Stored data entries:
-=-=-

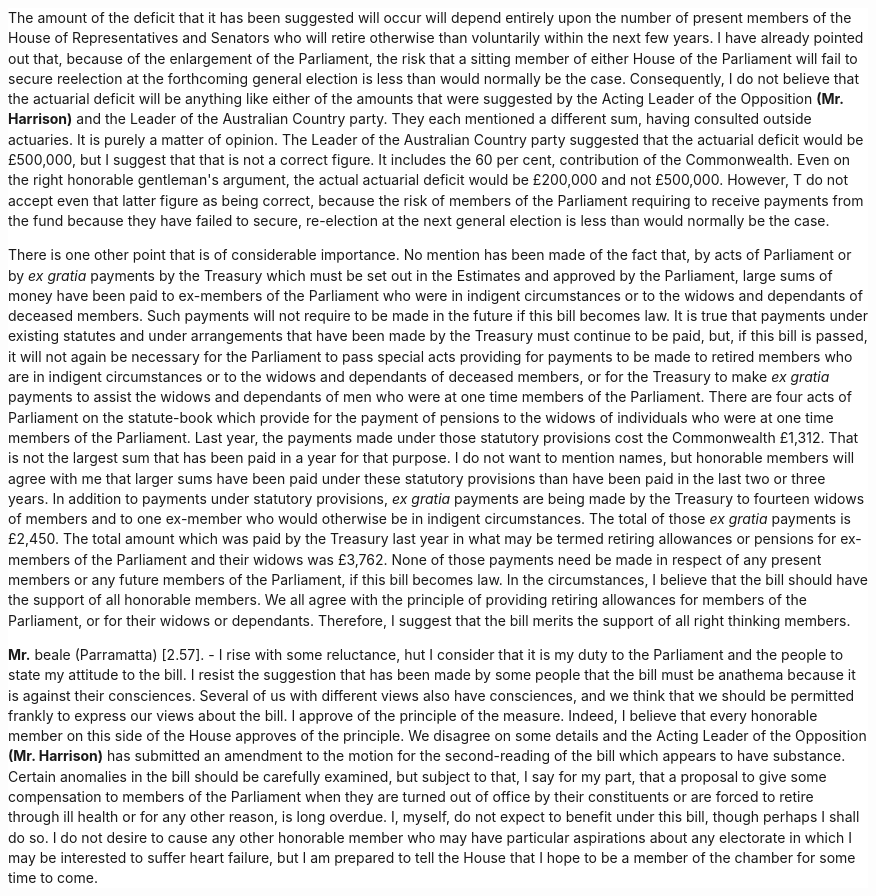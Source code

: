 The amount of the deficit that it has been suggested will occur will depend entirely upon the number of present members of the House of Representatives and Senators who will retire otherwise than voluntarily within the next few years. I have already pointed out that, because of the enlargement of the Parliament, the risk that a sitting member of either House of the Parliament will fail to secure reelection at the forthcoming general election is less than would normally be the case. Consequently, I do not believe that the actuarial deficit will be anything like either of the amounts that were suggested by the Acting Leader of the Opposition  **(Mr. Harrison)**  and the Leader of the Australian Country party. They each mentioned a different sum, having consulted outside actuaries. It is purely a matter of opinion. The Leader of the Australian Country party suggested that the actuarial deficit would be £500,000, but I suggest that that is not a correct figure. It includes the 60 per cent, contribution of the Commonwealth. Even on the right honorable gentleman's argument, the actual actuarial deficit would be £200,000 and not £500,000. However, T do not accept even that latter figure as being correct, because the risk of members of the Parliament requiring to receive payments from the fund because they have failed to secure, re-election at the next general election is less than would normally be the case. 

There is one other point that is of considerable importance. No mention has been made of the fact that, by acts of Parliament or by  *ex gratia*  payments by the Treasury which must be set out in the Estimates and approved by the Parliament, large sums of money have been paid to ex-members of the Parliament who were in indigent circumstances or to the widows and dependants of deceased members. Such payments will not require to be made in the future if this bill becomes law. It is true that payments under existing statutes and under arrangements that have been made by the Treasury must continue to be paid, but, if this bill is passed, it will not again be necessary for the Parliament to pass special acts providing for payments to be made to retired members who are in indigent circumstances or to the widows and dependants of deceased members, or for the Treasury to make  *ex gratia*  payments to assist the widows and dependants of men who were at one time members of the Parliament. There are four acts of Parliament on the statute-book which provide for the payment of pensions to the widows of individuals who were at one time members of the Parliament. Last year, the payments made under those statutory provisions cost the Commonwealth £1,312. That is not the largest sum that has been paid in a year for that purpose. I do not want to mention names, but honorable members will agree with me that larger sums have been paid under these statutory provisions than have been paid in the last two or three years. In addition to payments under statutory provisions,  *ex gratia*  payments are being made by the Treasury to fourteen widows of members and to one ex-member who would otherwise be in indigent circumstances. The total of those  *ex gratia*  payments is £2,450. The total amount which was paid by the Treasury last year in what may be termed retiring allowances or pensions for ex-members of the Parliament and their widows was £3,762. None of those payments need be made in respect of any present members or any future members of the Parliament,  if this bill becomes law. In the circumstances, I believe that the bill should have the support of all honorable members. We all agree with the principle of providing retiring allowances for members of the Parliament, or for their widows or dependants. Therefore, I suggest that the bill merits the support of all right thinking members. 


 **Mr.** beale  (Parramatta) [2.57].  -  I rise with some reluctance, hut I consider that it is my duty to the Parliament and the people to state my attitude to the bill. I resist the suggestion that has been made by some people that the bill must be anathema because it is against their consciences. Several of us with different views also have consciences, and we think that we should be permitted frankly to express our views about the bill. I approve of the principle of the measure. Indeed, I believe that every honorable member on this side of the House approves of the principle. We disagree on some details and the Acting Leader of the Opposition  **(Mr. Harrison)**  has submitted an amendment to the motion for the second-reading of the bill which appears to have substance. Certain anomalies in the bill should be carefully examined, but subject to that, I say for my part, that a proposal to give some compensation to members of the Parliament when they are turned out of office by their constituents or are forced to retire through ill health or for any other reason, is long overdue. I, myself, do not expect to benefit under this bill, though perhaps I shall do so. I do not desire to cause any other honorable member who may have particular aspirations about any electorate in which I may be interested to suffer heart failure, but I am prepared to tell the House that I hope to be a member of the chamber for some time to come. 
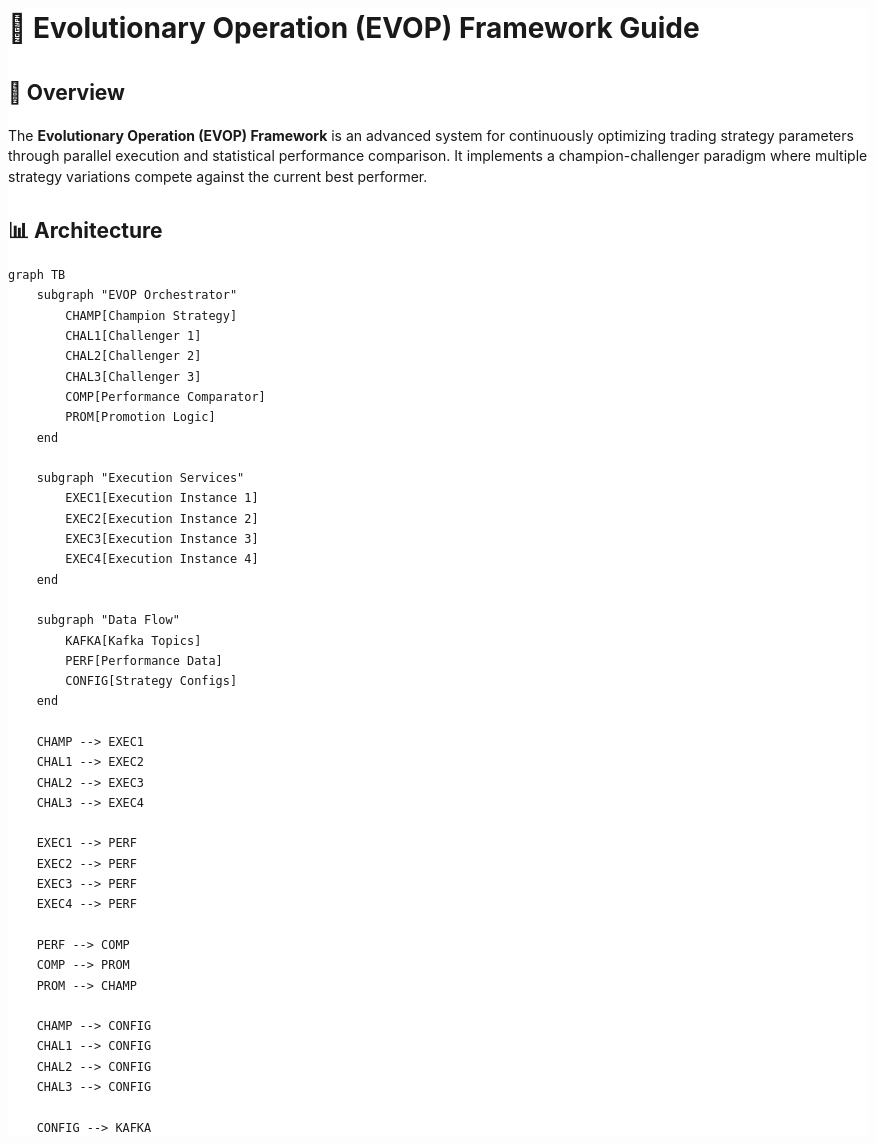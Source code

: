 # 🧬 Evolutionary Operation (EVOP) Framework Guide

## 🎯 Overview

The **Evolutionary Operation (EVOP) Framework** is an advanced system for continuously optimizing trading strategy parameters through parallel execution and statistical performance comparison. It implements a champion-challenger paradigm where multiple strategy variations compete against the current best performer.

## 📊 Architecture

```mermaid
graph TB
    subgraph "EVOP Orchestrator"
        CHAMP[Champion Strategy]
        CHAL1[Challenger 1]
        CHAL2[Challenger 2]
        CHAL3[Challenger 3]
        COMP[Performance Comparator]
        PROM[Promotion Logic]
    end
    
    subgraph "Execution Services"
        EXEC1[Execution Instance 1]
        EXEC2[Execution Instance 2]
        EXEC3[Execution Instance 3]
        EXEC4[Execution Instance 4]
    end
    
    subgraph "Data Flow"
        KAFKA[Kafka Topics]
        PERF[Performance Data]
        CONFIG[Strategy Configs]
    end
    
    CHAMP --> EXEC1
    CHAL1 --> EXEC2
    CHAL2 --> EXEC3
    CHAL3 --> EXEC4
    
    EXEC1 --> PERF
    EXEC2 --> PERF
    EXEC3 --> PERF
    EXEC4 --> PERF
    
    PERF --> COMP
    COMP --> PROM
    PROM --> CHAMP
    
    CHAMP --> CONFIG
    CHAL1 --> CONFIG
    CHAL2 --> CONFIG
    CHAL3 --> CONFIG
    
    CONFIG --> KAFKA
```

-=-=-

■ **ACTIVITY**
What is needed is an exact output of the records above, with every picture left out.

■ **RESPONSE TO THIS TASK**
Source code

: The amount of the deficit that it has been suggested will occur will depend entirely upon the number of present members of the House of Representatives and Senators who will retire otherwise than voluntarily within the next few years. I have already pointed out that, because of the enlargement of the Parliament, the risk that a sitting member of either House of the Parliament will fail to secure reelection at the forthcoming general election is less than would normally be the case. Consequently, I do not believe that the actuarial deficit will be anything like either of the amounts that were suggested by the Acting Leader of the Opposition  **(Mr. Harrison)**  and the Leader of the Australian Country party. They each mentioned a different sum, having consulted outside actuaries. It is purely a matter of opinion. The Leader of the Australian Country party suggested that the actuarial deficit would be £500,000, but I suggest that that is not a correct figure. It includes the 60 per cent, contribution of the Commonwealth. Even on the right honorable gentleman's argument, the actual actuarial deficit would be £200,000 and not £500,000. However, T do not accept even that latter figure as being correct, because the risk of members of the Parliament requiring to receive payments from the fund because they have failed to secure, re-election at the next general election is less than would normally be the case. 

There is one other point that is of considerable importance. No mention has been made of the fact that, by acts of Parliament or by  *ex gratia*  payments by the Treasury which must be set out in the Estimates and approved by the Parliament, large sums of money have been paid to ex-members of the Parliament who were in indigent circumstances or to the widows and dependants of deceased members. Such payments will not require to be made in the future if this bill becomes law. It is true that payments under existing statutes and under arrangements that have been made by the Treasury must continue to be paid, but, if this bill is passed, it will not again be necessary for the Parliament to pass special acts providing for payments to be made to retired members who are in indigent circumstances or to the widows and dependants of deceased members, or for the Treasury to make  *ex gratia*  payments to assist the widows and dependants of men who were at one time members of the Parliament. There are four acts of Parliament on the statute-book which provide for the payment of pensions to the widows of individuals who were at one time members of the Parliament. Last year, the payments made under those statutory provisions cost the Commonwealth £1,312. That is not the largest sum that has been paid in a year for that purpose. I do not want to mention names, but honorable members will agree with me that larger sums have been paid under these statutory provisions than have been paid in the last two or three years. In addition to payments under statutory provisions,  *ex gratia*  payments are being made by the Treasury to fourteen widows of members and to one ex-member who would otherwise be in indigent circumstances. The total of those  *ex gratia*  payments is £2,450. The total amount which was paid by the Treasury last year in what may be termed retiring allowances or pensions for ex-members of the Parliament and their widows was £3,762. None of those payments need be made in respect of any present members or any future members of the Parliament,  if this bill becomes law. In the circumstances, I believe that the bill should have the support of all honorable members. We all agree with the principle of providing retiring allowances for members of the Parliament, or for their widows or dependants. Therefore, I suggest that the bill merits the support of all right thinking members. 


 **Mr.** beale  (Parramatta) [2.57].  -  I rise with some reluctance, hut I consider that it is my duty to the Parliament and the people to state my attitude to the bill. I resist the suggestion that has been made by some people that the bill must be anathema because it is against their consciences. Several of us with different views also have consciences, and we think that we should be permitted frankly to express our views about the bill. I approve of the principle of the measure. Indeed, I believe that every honorable member on this side of the House approves of the principle. We disagree on some details and the Acting Leader of the Opposition  **(Mr. Harrison)**  has submitted an amendment to the motion for the second-reading of the bill which appears to have substance. Certain anomalies in the bill should be carefully examined, but subject to that, I say for my part, that a proposal to give some compensation to members of the Parliament when they are turned out of office by their constituents or are forced to retire through ill health or for any other reason, is long overdue. I, myself, do not expect to benefit under this bill, though perhaps I shall do so. I do not desire to cause any other honorable member who may have particular aspirations about any electorate in which I may be interested to suffer heart failure, but I am prepared to tell the House that I hope to be a member of the chamber for some time to come. 
Source code

: # 🧬 Evolutionary Operation (EVOP) Framework Guide

## 🎯 Overview

The **Evolutionary Operation (EVOP) Framework** is an advanced system for continuously optimizing trading strategy parameters through parallel execution and statistical performance comparison. It implements a champion-challenger paradigm where multiple strategy variations compete against the current best performer.

## 📊 Architecture

```mermaid
graph TB
    subgraph "EVOP Orchestrator"
        CHAMP[Champion Strategy]
        CHAL1[Challenger 1]
        CHAL2[Challenger 2]
        CHAL3[Challenger 3]
        COMP[Performance Comparator]
        PROM[Promotion Logic]
    end
    
    subgraph "Execution Services"
        EXEC1[Execution Instance 1]
        EXEC2[Execution Instance 2]
        EXEC3[Execution Instance 3]
        EXEC4[Execution Instance 4]
    end
    
    subgraph "Data Flow"
        KAFKA[Kafka Topics]
        PERF[Performance Data]
        CONFIG[Strategy Configs]
    end
    
    CHAMP --> EXEC1
    CHAL1 --> EXEC2
    CHAL2 --> EXEC3
    CHAL3 --> EXEC4
    
    EXEC1 --> PERF
    EXEC2 --> PERF
    EXEC3 --> PERF
    EXEC4 --> PERF
    
    PERF --> COMP
    COMP --> PROM
    PROM --> CHAMP
    
    CHAMP --> CONFIG
    CHAL1 --> CONFIG
    CHAL2 --> CONFIG
    CHAL3 --> CONFIG
    
    CONFIG --> KAFKA
```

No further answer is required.